一般社団法人タガヤス 代表理事/小沢理市郎(合同会社鍬型研究所代表社員、地域デザインラボさいたまシニアアドバイザー)

(タガヤス中村)
西東京市でヤギサワベースという駄菓子屋を営みながらデザイナーをしています。

東日本大震災をきっかけに、西東京市に移り住んだのですが、デザイナーだけでは地域との接点を持つことができないと考え、昔からやってみたかった駄菓子屋にチャレンジしてみました。駄菓子屋というのは主に子供たちの放課後時間にオープンするので、コアタイム自体は短いのですが、その中で地域との接点を数多く得ることができました。

いろいろな活動を通して、タガヤス代表の小沢と知り合うことになり、今は成功体験で得た駄菓子屋による地域との接点づくりというコンテンツを持って、空き家問題に一緒に取組んでいます。
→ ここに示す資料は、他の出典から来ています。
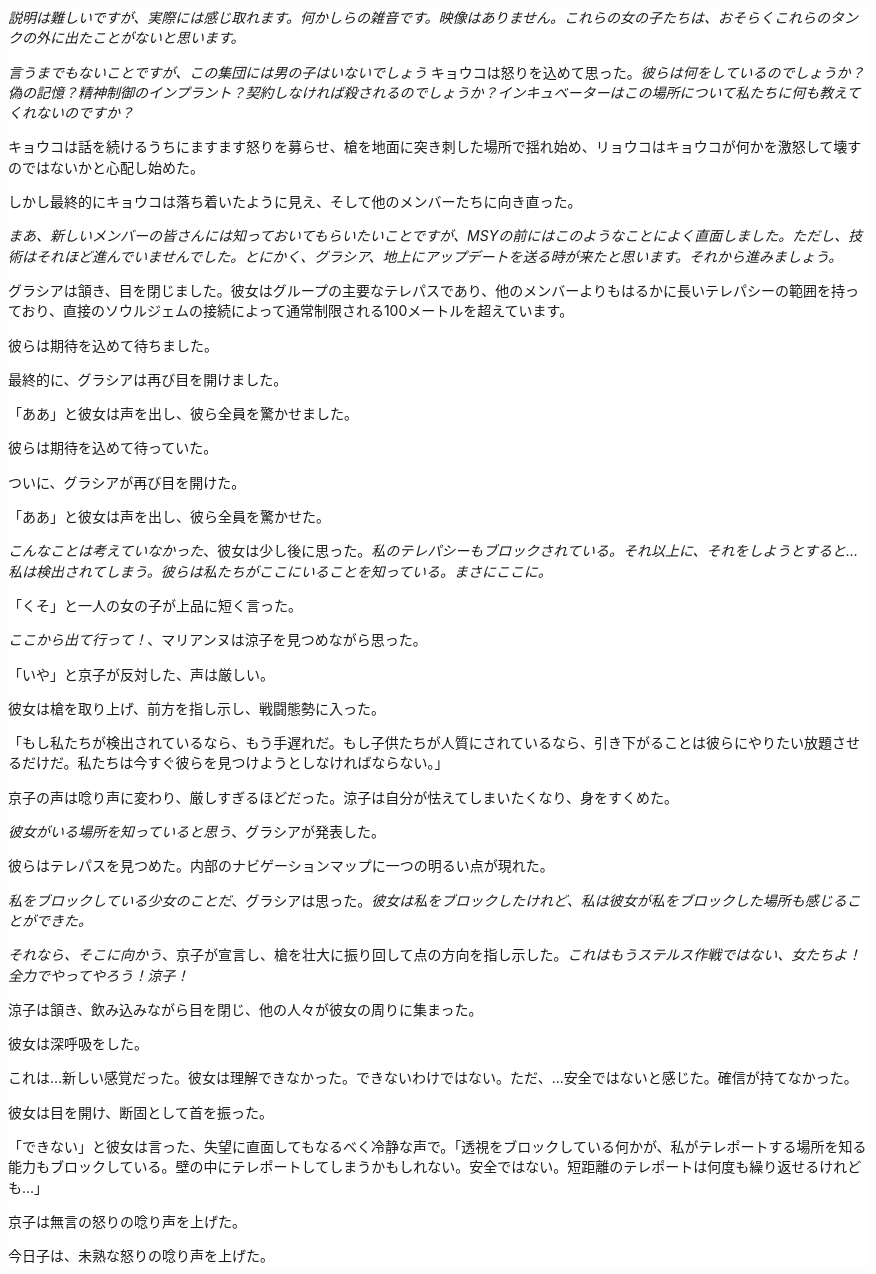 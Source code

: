 *説明は難しいですが、実際には感じ取れます。何かしらの雑音です。映像はありません。これらの女の子たちは、おそらくこれらのタンクの外に出たことがないと思います。*

*言うまでもないことですが、この集団には男の子はいないでしょう* キョウコは怒りを込めて思った。*彼らは何をしているのでしょうか？偽の記憶？精神制御のインプラント？契約しなければ殺されるのでしょうか？インキュベーターはこの場所について私たちに何も教えてくれないのですか？*

キョウコは話を続けるうちにますます怒りを募らせ、槍を地面に突き刺した場所で揺れ始め、リョウコはキョウコが何かを激怒して壊すのではないかと心配し始めた。

しかし最終的にキョウコは落ち着いたように見え、そして他のメンバーたちに向き直った。

*まあ、新しいメンバーの皆さんには知っておいてもらいたいことですが、MSYの前にはこのようなことによく直面しました。ただし、技術はそれほど進んでいませんでした。とにかく、グラシア、地上にアップデートを送る時が来たと思います。それから進みましょう。*

グラシアは頷き、目を閉じました。彼女はグループの主要なテレパスであり、他のメンバーよりもはるかに長いテレパシーの範囲を持っており、直接のソウルジェムの接続によって通常制限される100メートルを超えています。

彼らは期待を込めて待ちました。

最終的に、グラシアは再び目を開けました。

「ああ」と彼女は声を出し、彼ら全員を驚かせました。

彼らは期待を込めて待っていた。

ついに、グラシアが再び目を開けた。

「ああ」と彼女は声を出し、彼ら全員を驚かせた。

*こんなことは考えていなかった*、彼女は少し後に思った。*私のテレパシーもブロックされている。それ以上に、それをしようとすると...私は検出されてしまう。彼らは私たちがここにいることを知っている。まさにここに。*

「くそ」と一人の女の子が上品に短く言った。

*ここから出て行って！*、マリアンヌは涼子を見つめながら思った。

「いや」と京子が反対した、声は厳しい。

彼女は槍を取り上げ、前方を指し示し、戦闘態勢に入った。

「もし私たちが検出されているなら、もう手遅れだ。もし子供たちが人質にされているなら、引き下がることは彼らにやりたい放題させるだけだ。私たちは今すぐ彼らを見つけようとしなければならない。」

京子の声は唸り声に変わり、厳しすぎるほどだった。涼子は自分が怯えてしまいたくなり、身をすくめた。

*彼女がいる場所を知っていると思う*、グラシアが発表した。

彼らはテレパスを見つめた。内部のナビゲーションマップに一つの明るい点が現れた。

*私をブロックしている少女のことだ*、グラシアは思った。*彼女は私をブロックしたけれど、私は彼女が私をブロックした場所も感じることができた。*

*それなら、そこに向かう*、京子が宣言し、槍を壮大に振り回して点の方向を指し示した。*これはもうステルス作戦ではない、女たちよ！全力でやってやろう！涼子！*

涼子は頷き、飲み込みながら目を閉じ、他の人々が彼女の周りに集まった。

彼女は深呼吸をした。

これは...新しい感覚だった。彼女は理解できなかった。できないわけではない。ただ、...安全ではないと感じた。確信が持てなかった。

彼女は目を開け、断固として首を振った。

「できない」と彼女は言った、失望に直面してもなるべく冷静な声で。「透視をブロックしている何かが、私がテレポートする場所を知る能力もブロックしている。壁の中にテレポートしてしまうかもしれない。安全ではない。短距離のテレポートは何度も繰り返せるけれども...」

京子は無言の怒りの唸り声を上げた。

今日子は、未熟な怒りの唸り声を上げた。
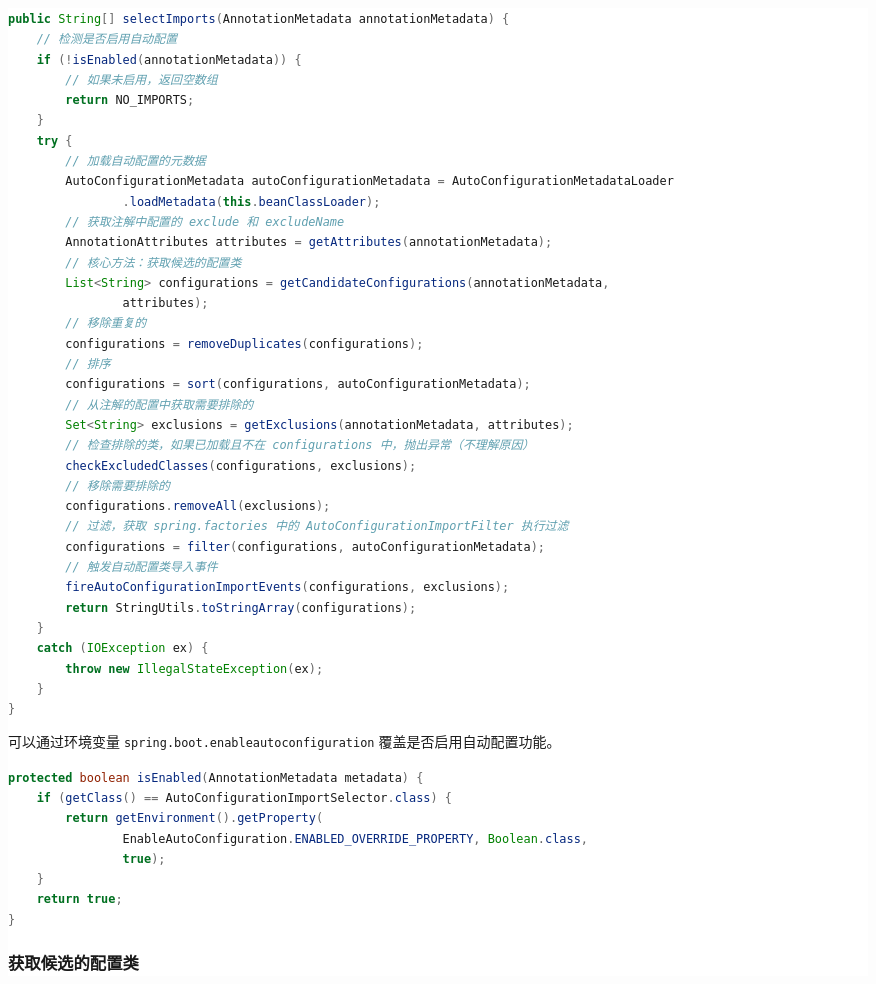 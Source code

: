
 ```java
public String[] selectImports(AnnotationMetadata annotationMetadata) {
    // 检测是否启用自动配置
    if (!isEnabled(annotationMetadata)) {
        // 如果未启用，返回空数组
        return NO_IMPORTS;
    }
    try {
        // 加载自动配置的元数据
        AutoConfigurationMetadata autoConfigurationMetadata = AutoConfigurationMetadataLoader
                .loadMetadata(this.beanClassLoader);
        // 获取注解中配置的 exclude 和 excludeName
        AnnotationAttributes attributes = getAttributes(annotationMetadata);
        // 核心方法：获取候选的配置类
        List<String> configurations = getCandidateConfigurations(annotationMetadata,
                attributes);
        // 移除重复的
        configurations = removeDuplicates(configurations);
        // 排序
        configurations = sort(configurations, autoConfigurationMetadata);
        // 从注解的配置中获取需要排除的
        Set<String> exclusions = getExclusions(annotationMetadata, attributes);
        // 检查排除的类，如果已加载且不在 configurations 中，抛出异常（不理解原因）
        checkExcludedClasses(configurations, exclusions);
        // 移除需要排除的
        configurations.removeAll(exclusions);
        // 过滤，获取 spring.factories 中的 AutoConfigurationImportFilter 执行过滤
        configurations = filter(configurations, autoConfigurationMetadata);
        // 触发自动配置类导入事件
        fireAutoConfigurationImportEvents(configurations, exclusions);
        return StringUtils.toStringArray(configurations);
    }
    catch (IOException ex) {
        throw new IllegalStateException(ex);
    }
}
```

可以通过环境变量 `spring.boot.enableautoconfiguration` 覆盖是否启用自动配置功能。

```java
protected boolean isEnabled(AnnotationMetadata metadata) {
    if (getClass() == AutoConfigurationImportSelector.class) {
        return getEnvironment().getProperty(
                EnableAutoConfiguration.ENABLED_OVERRIDE_PROPERTY, Boolean.class,
                true);
    }
    return true;
}
```

### 获取候选的配置类
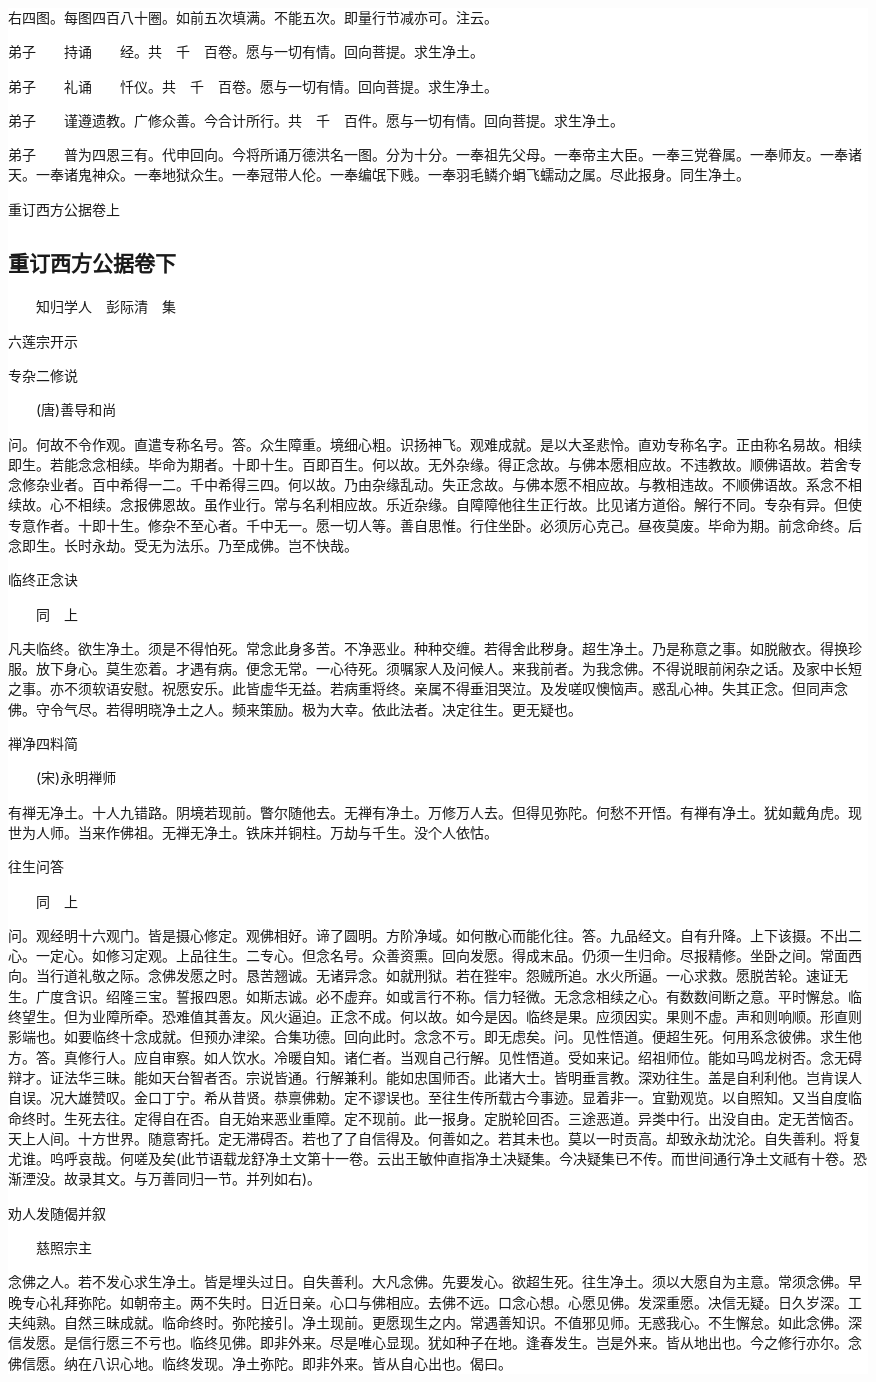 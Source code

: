 右四图。每图四百八十圈。如前五次填满。不能五次。即量行节减亦可。注云。  

弟子　　持诵　　经。共　千　百卷。愿与一切有情。回向菩提。求生净土。  

弟子　　礼诵　　忏仪。共　千　百卷。愿与一切有情。回向菩提。求生净土。  

弟子　　谨遵遗教。广修众善。今合计所行。共　千　百件。愿与一切有情。回向菩提。求生净土。  

弟子　　普为四恩三有。代申回向。今将所诵万德洪名一图。分为十分。一奉祖先父母。一奉帝主大臣。一奉三党眷属。一奉师友。一奉诸天。一奉诸鬼神众。一奉地狱众生。一奉冠带人伦。一奉编氓下贱。一奉羽毛鳞介蜎飞蠕动之属。尽此报身。同生净土。  

重订西方公据卷上  

## 重订西方公据卷下

　　知归学人　彭际清　集  

六莲宗开示  

专杂二修说  

　　(唐)善导和尚  

问。何故不令作观。直遣专称名号。答。众生障重。境细心粗。识扬神飞。观难成就。是以大圣悲怜。直劝专称名字。正由称名易故。相续即生。若能念念相续。毕命为期者。十即十生。百即百生。何以故。无外杂缘。得正念故。与佛本愿相应故。不违教故。顺佛语故。若舍专念修杂业者。百中希得一二。千中希得三四。何以故。乃由杂缘乱动。失正念故。与佛本愿不相应故。与教相违故。不顺佛语故。系念不相续故。心不相续。念报佛恩故。虽作业行。常与名利相应故。乐近杂缘。自障障他往生正行故。比见诸方道俗。解行不同。专杂有异。但使专意作者。十即十生。修杂不至心者。千中无一。愿一切人等。善自思惟。行住坐卧。必须厉心克己。昼夜莫废。毕命为期。前念命终。后念即生。长时永劫。受无为法乐。乃至成佛。岂不快哉。  

临终正念诀  

　　同　上  

凡夫临终。欲生净土。须是不得怕死。常念此身多苦。不净恶业。种种交缠。若得舍此秽身。超生净土。乃是称意之事。如脱敝衣。得换珍服。放下身心。莫生恋着。才遇有病。便念无常。一心待死。须嘱家人及问候人。来我前者。为我念佛。不得说眼前闲杂之话。及家中长短之事。亦不须软语安慰。祝愿安乐。此皆虚华无益。若病重将终。亲属不得垂泪哭泣。及发嗟叹懊恼声。惑乱心神。失其正念。但同声念佛。守令气尽。若得明晓净土之人。频来策励。极为大幸。依此法者。决定往生。更无疑也。  

禅净四料简  

　　(宋)永明禅师  

有禅无净土。十人九错路。阴境若现前。瞥尔随他去。无禅有净土。万修万人去。但得见弥陀。何愁不开悟。有禅有净土。犹如戴角虎。现世为人师。当来作佛祖。无禅无净土。铁床并铜柱。万劫与千生。没个人依怙。  

往生问答  

　　同　上  

问。观经明十六观门。皆是摄心修定。观佛相好。谛了圆明。方阶净域。如何散心而能化往。答。九品经文。自有升降。上下该摄。不出二心。一定心。如修习定观。上品往生。二专心。但念名号。众善资熏。回向发愿。得成末品。仍须一生归命。尽报精修。坐卧之间。常面西向。当行道礼敬之际。念佛发愿之时。恳苦翘诚。无诸异念。如就刑狱。若在狴牢。怨贼所追。水火所逼。一心求救。愿脱苦轮。速证无生。广度含识。绍隆三宝。誓报四恩。如斯志诚。必不虚弃。如或言行不称。信力轻微。无念念相续之心。有数数间断之意。平时懈怠。临终望生。但为业障所牵。恐难值其善友。风火逼迫。正念不成。何以故。如今是因。临终是果。应须因实。果则不虚。声和则响顺。形直则影端也。如要临终十念成就。但预办津梁。合集功德。回向此时。念念不亏。即无虑矣。问。见性悟道。便超生死。何用系念彼佛。求生他方。答。真修行人。应自审察。如人饮水。冷暖自知。诸仁者。当观自己行解。见性悟道。受如来记。绍祖师位。能如马鸣龙树否。念无碍辩才。证法华三昧。能如天台智者否。宗说皆通。行解兼利。能如忠国师否。此诸大士。皆明垂言教。深劝往生。盖是自利利他。岂肯误人自误。况大雄赞叹。金口丁宁。希从昔贤。恭禀佛勅。定不谬误也。至往生传所载古今事迹。显着非一。宜勤观览。以自照知。又当自度临命终时。生死去往。定得自在否。自无始来恶业重障。定不现前。此一报身。定脱轮回否。三途恶道。异类中行。出没自由。定无苦恼否。天上人间。十方世界。随意寄托。定无滞碍否。若也了了自信得及。何善如之。若其未也。莫以一时贡高。却致永劫沈沦。自失善利。将复尤谁。呜呼哀哉。何嗟及矣(此节语载龙舒净土文第十一卷。云出王敏仲直指净土决疑集。今决疑集已不传。而世间通行净土文祗有十卷。恐渐湮没。故录其文。与万善同归一节。并列如右)。  

劝人发随偈并叙  

　　慈照宗主  

念佛之人。若不发心求生净土。皆是埋头过日。自失善利。大凡念佛。先要发心。欲超生死。往生净土。须以大愿自为主意。常须念佛。早晚专心礼拜弥陀。如朝帝主。两不失时。日近日亲。心口与佛相应。去佛不远。口念心想。心愿见佛。发深重愿。决信无疑。日久岁深。工夫纯熟。自然三昧成就。临命终时。弥陀接引。净土现前。更愿现生之内。常遇善知识。不值邪见师。无惑我心。不生懈怠。如此念佛。深信发愿。是信行愿三不亏也。临终见佛。即非外来。尽是唯心显现。犹如种子在地。逢春发生。岂是外来。皆从地出也。今之修行亦尔。念佛信愿。纳在八识心地。临终发现。净土弥陀。即非外来。皆从自心出也。偈曰。  
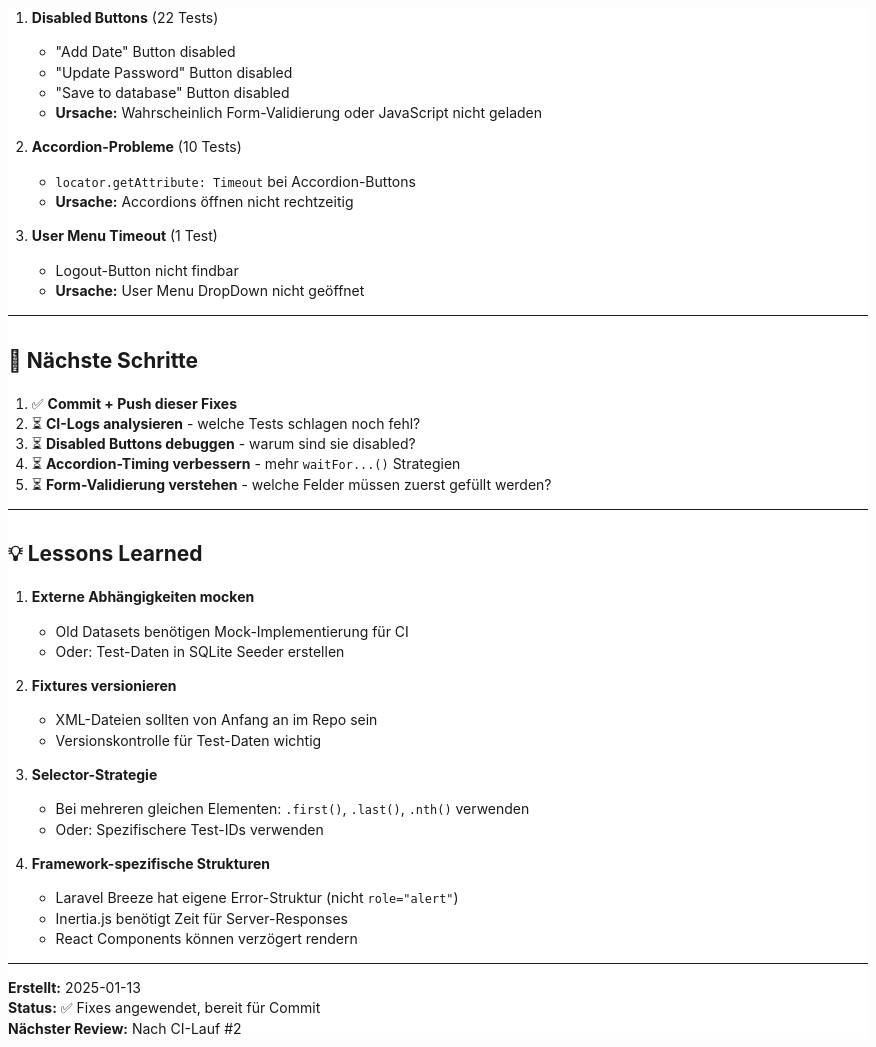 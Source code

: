 1. **Disabled Buttons** (22 Tests)
   - "Add Date" Button disabled
   - "Update Password" Button disabled
   - "Save to database" Button disabled
   - **Ursache:** Wahrscheinlich Form-Validierung oder JavaScript nicht geladen

2. **Accordion-Probleme** (10 Tests)
   - `locator.getAttribute: Timeout` bei Accordion-Buttons
   - **Ursache:** Accordions öffnen nicht rechtzeitig

3. **User Menu Timeout** (1 Test)
   - Logout-Button nicht findbar
   - **Ursache:** User Menu DropDown nicht geöffnet

---

## 📝 Nächste Schritte

1. ✅ **Commit + Push dieser Fixes**
2. ⏳ **CI-Logs analysieren** - welche Tests schlagen noch fehl?
3. ⏳ **Disabled Buttons debuggen** - warum sind sie disabled?
4. ⏳ **Accordion-Timing verbessern** - mehr `waitFor...()` Strategien
5. ⏳ **Form-Validierung verstehen** - welche Felder müssen zuerst gefüllt werden?

---

## 💡 Lessons Learned

1. **Externe Abhängigkeiten mocken**
   - Old Datasets benötigen Mock-Implementierung für CI
   - Oder: Test-Daten in SQLite Seeder erstellen

2. **Fixtures versionieren**
   - XML-Dateien sollten von Anfang an im Repo sein
   - Versionskontrolle für Test-Daten wichtig

3. **Selector-Strategie**
   - Bei mehreren gleichen Elementen: `.first()`, `.last()`, `.nth()` verwenden
   - Oder: Spezifischere Test-IDs verwenden

4. **Framework-spezifische Strukturen**
   - Laravel Breeze hat eigene Error-Struktur (nicht `role="alert"`)
   - Inertia.js benötigt Zeit für Server-Responses
   - React Components können verzögert rendern

---

**Erstellt:** 2025-01-13  
**Status:** ✅ Fixes angewendet, bereit für Commit  
**Nächster Review:** Nach CI-Lauf #2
一般社団法人タガヤス 企画デザイン担当:中村晋也(ヤギサワベース)

なぜラボたまが空き家問題に取り組むのか! 渋沢栄一の精神と徹底した現場調査

(ラボたま 園田)
地域デザインラボさいたまは、2021年10月に埼玉りそな銀行の子会社として設立され、この10月でちょうど設立4年となりました。
これからの人口世帯数減少社会において、きちんと地域課題に向き合って取り組んでいくという目的を持って設立されました。
本日の会場となっているりそな コエドテラスは、銀行の建物ですが、運営をラボたまが請け負っております。
4年間で500件ほどの案件にチャレンジし、90件ほどは具現化までたどり着いたのですが、400件程度は失敗もあり、というところですが、失敗を恐れることなくチャレンジし続ける精神を持ってワンチームで取り組んでいます。
空き家課題は、ラボたまだけではなく銀行としても大きな地域の社会問題として捉えて取り組んでいるところです。
やはり、大元の精神というものには渋沢栄一の考え方があります。埼玉りそな銀行はいろいろな銀行が集まり、埼玉銀行ができて今の埼玉りそな銀行になったわけですが、渋沢栄一の精神として「道徳経済合一説」というものがあります。これは道徳と経済は共に両立し、不可分のものであるという思想です。ただ利潤を追求するだけが経済ではなく、世の中の役に立つという精神があってはじめて経済活動であるという精神。
そのような精神がラボたまという会社の源流となっています。

株式会社地域デザインラボさいたま 代表取締役社長 園田 孝文

(ラボたま大山)
ラボたまが空き家課題に取り組むようになった背景についてお話できればと思います。

空き家課題とのかかわりですが、2021年にりそなグループ全体の社内ビジネスアイデアコンテストがあり、空き家課題を解決したいというアイデアでエントリーし、そこで受賞した後にラボたまに入社したのが、実は今回司会をしている八木です。ラボたまでは、八木の取組みをきっかけとして、空き家課題への取り組みを始めました。
私も転職組で八木も支店の人間でしたので、空き家課題に関してはほぼ素人で、私自信も「特定空家」という言葉も当初は知りませんでした。(笑)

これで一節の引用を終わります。